Government leaders were quick to condemn the violence. After hearing helicopters and chanting from his home only a few blocks away from the synagogue, Beverly Hills Councilmember John Mirisch approached the scene by foot to see what was going on. 

By the time he arrived, LAPD had already blocked off the synagogue and Magen Am, a volunteer Jewish safety organization, was working to protect the neighborhood, but demonstrators still surrounded the area. Though the epicenter of the incident was outside of Beverly Hills, Mirisch emphasized the fact that it was only a block away. 

“Beverly Hills is one of the few Jewish majority cities outside of Israel, and I’ll be damned if we’re going to tolerate any kind of Jew-hating racists who come to our town to make mischief and to intimidate our residents,” he said. “It’s not going to happen. And it’s sad that we’re just experiencing this unprecedented explosion of anti-Jewish racism. Our community needs to stick together more than ever.”

Los Angeles Mayor Karen Bass expressed similar concerns. 

“Today’s violence in the Pico-Robertson neighborhood was abhorrent, and blocking access to a place of worship is unacceptable,” she said in a statement. 

Governor Gavin Newsom responded to the demonstrations on social media on June 24. “The violent clashes outside the Adas Torah synagogue in Los Angeles are appalling,” he wrote. “There is no excuse for targeting a house of worship.
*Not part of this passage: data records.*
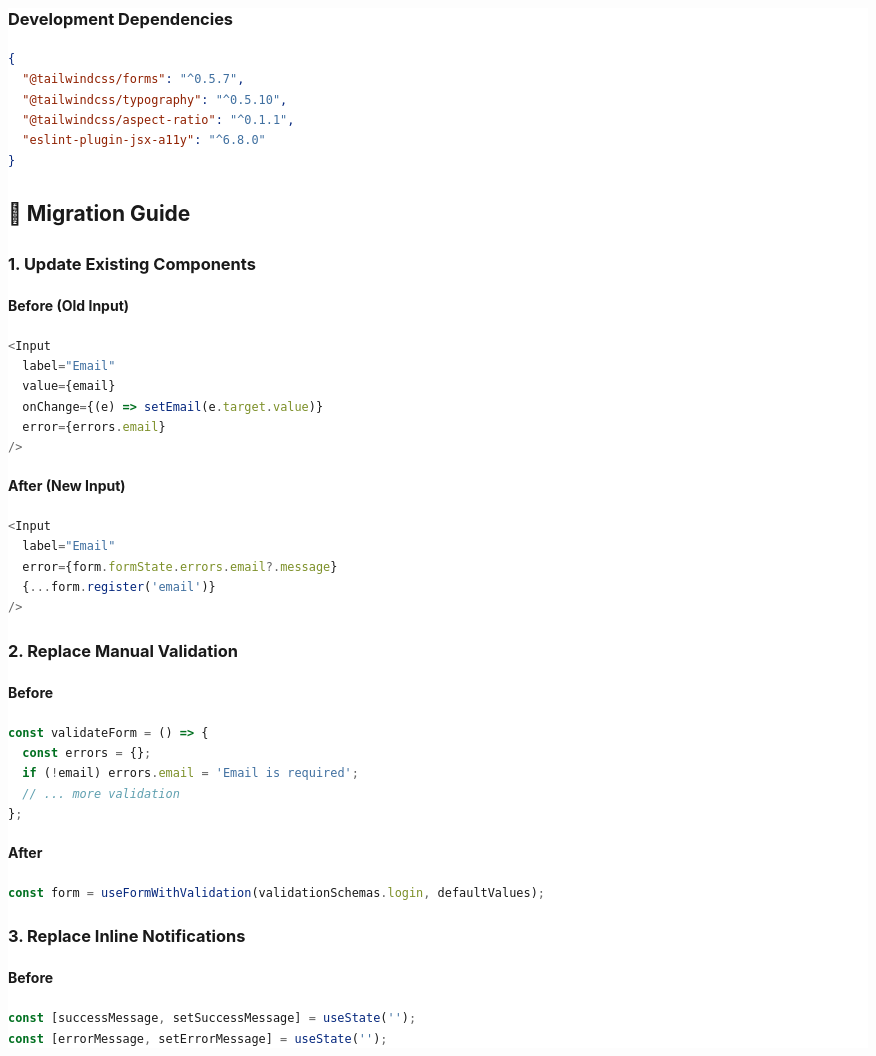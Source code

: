 ### Development Dependencies
```json
{
  "@tailwindcss/forms": "^0.5.7",
  "@tailwindcss/typography": "^0.5.10",
  "@tailwindcss/aspect-ratio": "^0.1.1",
  "eslint-plugin-jsx-a11y": "^6.8.0"
}
```

## 🚀 Migration Guide

### 1. Update Existing Components

#### Before (Old Input)
```javascript
<Input
  label="Email"
  value={email}
  onChange={(e) => setEmail(e.target.value)}
  error={errors.email}
/>
```

#### After (New Input)
```javascript
<Input
  label="Email"
  error={form.formState.errors.email?.message}
  {...form.register('email')}
/>
```

### 2. Replace Manual Validation

#### Before
```javascript
const validateForm = () => {
  const errors = {};
  if (!email) errors.email = 'Email is required';
  // ... more validation
};
```

#### After
```javascript
const form = useFormWithValidation(validationSchemas.login, defaultValues);
```

### 3. Replace Inline Notifications

#### Before
```javascript
const [successMessage, setSuccessMessage] = useState('');
const [errorMessage, setErrorMessage] = useState('');
```
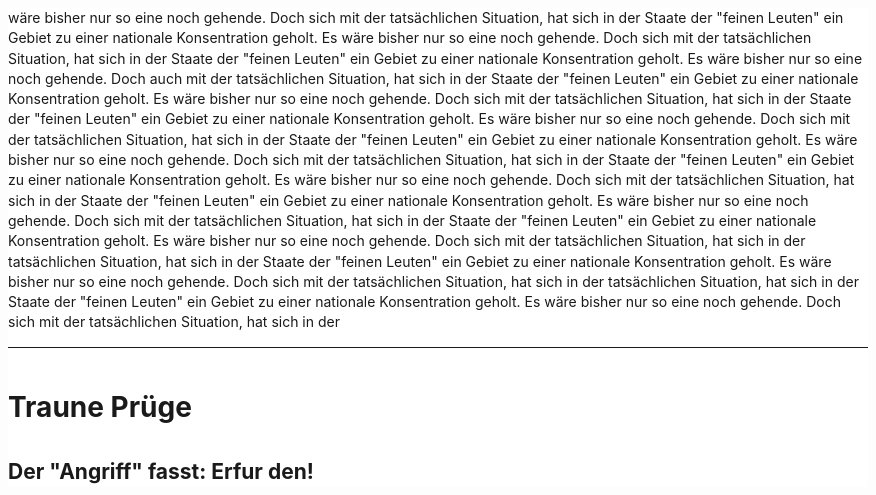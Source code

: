 wäre bisher nur so eine noch gehende. Doch sich mit der tatsächlichen Situation, hat sich in der
Staate der "feinen Leuten" ein
Gebiet zu einer
nationale Konsentration geholt. Es
wäre bisher nur so eine noch gehende. Doch sich mit der tatsächlichen Situation, hat sich in der
Staate der "feinen Leuten" ein
Gebiet zu einer
nationale Konsentration geholt. Es
wäre bisher nur so eine noch gehende. Doch auch mit der tatsächlichen Situation, hat sich in der
Staate der "feinen Leuten" ein
Gebiet zu einer
nationale Konsentration geholt. Es
wäre bisher nur so eine noch gehende. Doch sich mit der tatsächlichen Situation, hat sich in der
Staate der "feinen Leuten" ein
Gebiet zu einer
nationale Konsentration geholt. Es
wäre bisher nur so eine noch gehende. Doch sich mit der tatsächlichen Situation, hat sich in der
Staate der "feinen Leuten" ein
Gebiet zu einer
nationale Konsentration geholt. Es
wäre bisher nur so eine noch gehende. Doch sich mit der tatsächlichen Situation, hat sich in der
Staate der "feinen Leuten" ein
Gebiet zu einer
nationale Konsentration geholt. Es
wäre bisher nur so eine noch gehende. Doch sich mit der tatsächlichen Situation, hat sich in der
Staate der "feinen Leuten" ein
Gebiet zu einer
nationale Konsentration geholt. Es
wäre bisher nur so eine noch gehende. Doch sich mit der tatsächlichen Situation, hat sich in der
Staate der "feinen Leuten" ein
Gebiet zu einer
nationale Konsentration geholt. Es
wäre bisher nur so eine noch gehende. Doch sich mit der tatsächlichen Situation, hat sich in der tatsächlichen Situation, hat sich in der
Staate der "feinen Leuten" ein
Gebiet zu einer
nationale Konsentration geholt. Es
wäre bisher nur so eine noch gehende. Doch sich mit der tatsächlichen Situation, hat sich in der tatsächlichen Situation, hat sich in der
Staate der "feinen Leuten" ein
Gebiet zu einer
nationale Konsentration geholt. Es
wäre bisher nur so eine noch gehende. Doch sich mit der tatsächlichen Situation, hat sich in der

---

# Traune Prüge

## Der "Angriff" fasst: Erfur den!
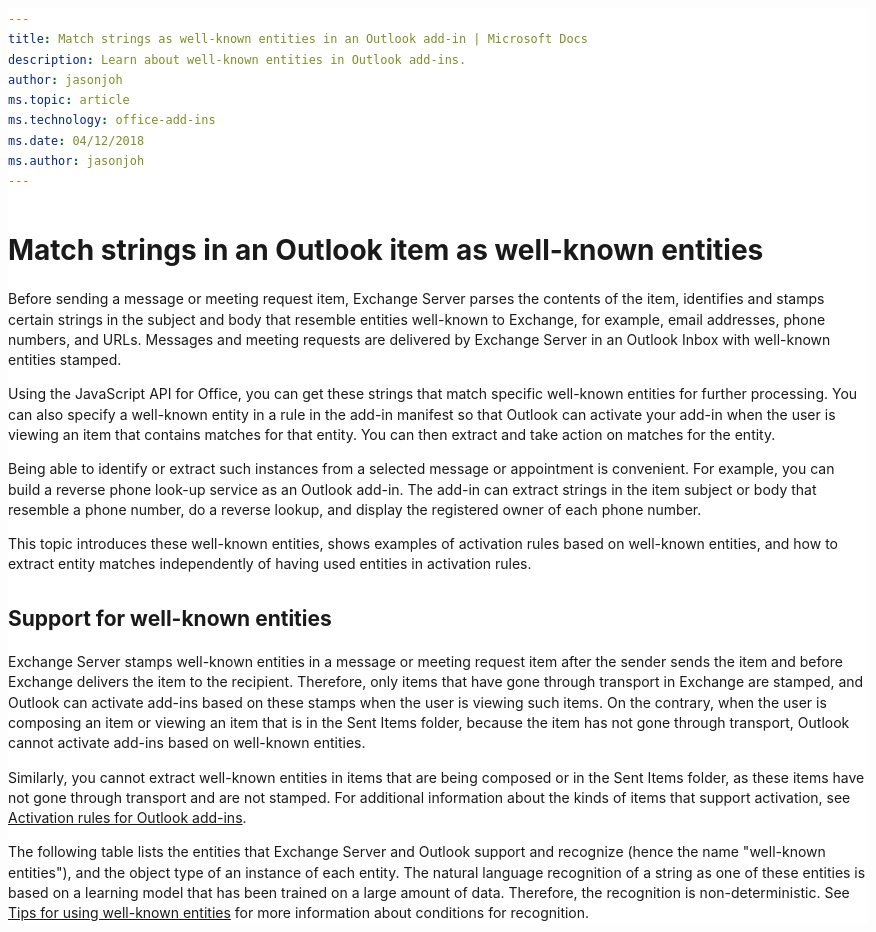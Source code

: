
 ```yaml
---
title: Match strings as well-known entities in an Outlook add-in | Microsoft Docs
description: Learn about well-known entities in Outlook add-ins.
author: jasonjoh
ms.topic: article
ms.technology: office-add-ins
ms.date: 04/12/2018
ms.author: jasonjoh
---
```


# Match strings in an Outlook item as well-known entities

Before sending a message or meeting request item, Exchange Server parses the contents of the item, identifies and stamps certain strings in the subject and body that resemble entities well-known to Exchange, for example, email addresses, phone numbers, and URLs. Messages and meeting requests are delivered by Exchange Server in an Outlook Inbox with well-known entities stamped. 

Using the JavaScript API for Office, you can get these strings that match specific well-known entities for further processing. You can also specify a well-known entity in a rule in the add-in manifest so that Outlook can activate your add-in when the user is viewing an item that contains matches for that entity. You can then extract and take action on matches for the entity. 

Being able to identify or extract such instances from a selected message or appointment is convenient. For example, you can build a reverse phone look-up service as an Outlook add-in. The add-in can extract strings in the item subject or body that resemble a phone number, do a reverse lookup, and display the registered owner of each phone number.

This topic introduces these well-known entities, shows examples of activation rules based on well-known entities, and how to extract entity matches independently of having used entities in activation rules.


## Support for well-known entities

Exchange Server stamps well-known entities in a message or meeting request item after the sender sends the item and before Exchange delivers the item to the recipient. Therefore, only items that have gone through transport in Exchange are stamped, and Outlook can activate add-ins based on these stamps when the user is viewing such items. On the contrary, when the user is composing an item or viewing an item that is in the Sent Items folder, because the item has not gone through transport, Outlook cannot activate add-ins based on well-known entities. 

Similarly, you cannot extract well-known entities in items that are being composed or in the Sent Items folder, as these items have not gone through transport and are not stamped. For additional information about the kinds of items that support activation, see [Activation rules for Outlook add-ins](activation-rules.md).

The following table lists the entities that Exchange Server and Outlook support and recognize (hence the name "well-known entities"), and the object type of an instance of each entity. The natural language recognition of a string as one of these entities is based on a learning model that has been trained on a large amount of data. Therefore, the recognition is non-deterministic. See [Tips for using well-known entities](#tips-for-using-well-known-entities) for more information about conditions for recognition.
Such antisemitic hatred has no place in California.”

The California Legislative Jewish Caucus released a statement of support for victims of Jewish hatred. “We are grateful that our state budget agreement includes a record $160 million for nonprofit security grants,” it said. “This funding is vital to protecting the Jewish community and others targeted by hate. We remain committed to doing everything in our power to protect the Jewish community and to ensuring that Californians of all faiths and backgrounds can live without fear of violence and harassment.”

LAPD Interim Chief Dominic Choi and Bass spoke at the Museum of Tolerance on June 24 about threats to safety throughout some of Los Angeles’ most prominent Jewish neighborhoods as a result of the ongoing Israeli-Palestinian conflict. 

The meeting was convened by Jewish Federation Los Angeles (JFEDLA), which continues to search for a solution to ending antisemitic violence while acknowledging the constitutional right to protest. “Our Community Security Initiative is in constant communication with our local law enforcement partners and Jewish institutions to protect our community and bring the perpetrators of yesterday’s violence to justice,” said Aram Goldberg, senior vice president of public relations and media strategy at JFEDLA, in a press release. “We are conducting security briefings and coordinating with our federal, state and local elected officials to create an action plan to further safeguard our Jewish community.”

During the meeting at the Museum of Tolerance, Bass announced that she will be taking immediate action to convene leaders of houses of worship and cultural centers to discuss how to protect sacred spaces, sharing ideas, practices and strategies to keep congregants safe. She will also work with state representatives like Assemblymember Jesse Gabriel to secure funding to protect houses of worship in Los Angeles.

Though the city of L.A. and the state already provide security funding, Councilmember Katy Yaroslavsky, who represents the Pico-Robertson district, will be introducing an urgent motion to work to secure additional funding to prevent a similar situation from taking place. Additionally, the LAPD will work with Jewish public safety organizations to continually review evolving tactics and threats to the community and take proactive action to prevent these instances from happening again.

“This violence was designed to stoke fear. It was designed to divide,” said Mayor Bass. “But hear me loud and clear—it will fail. In less than 24 hours of yesterday’s incident, we’ve worked to convene faith leaders, community groups and law enforcement to have constructive conversations working on ensuring this does not happen again. Los Angeles will not stand or tolerate violence.”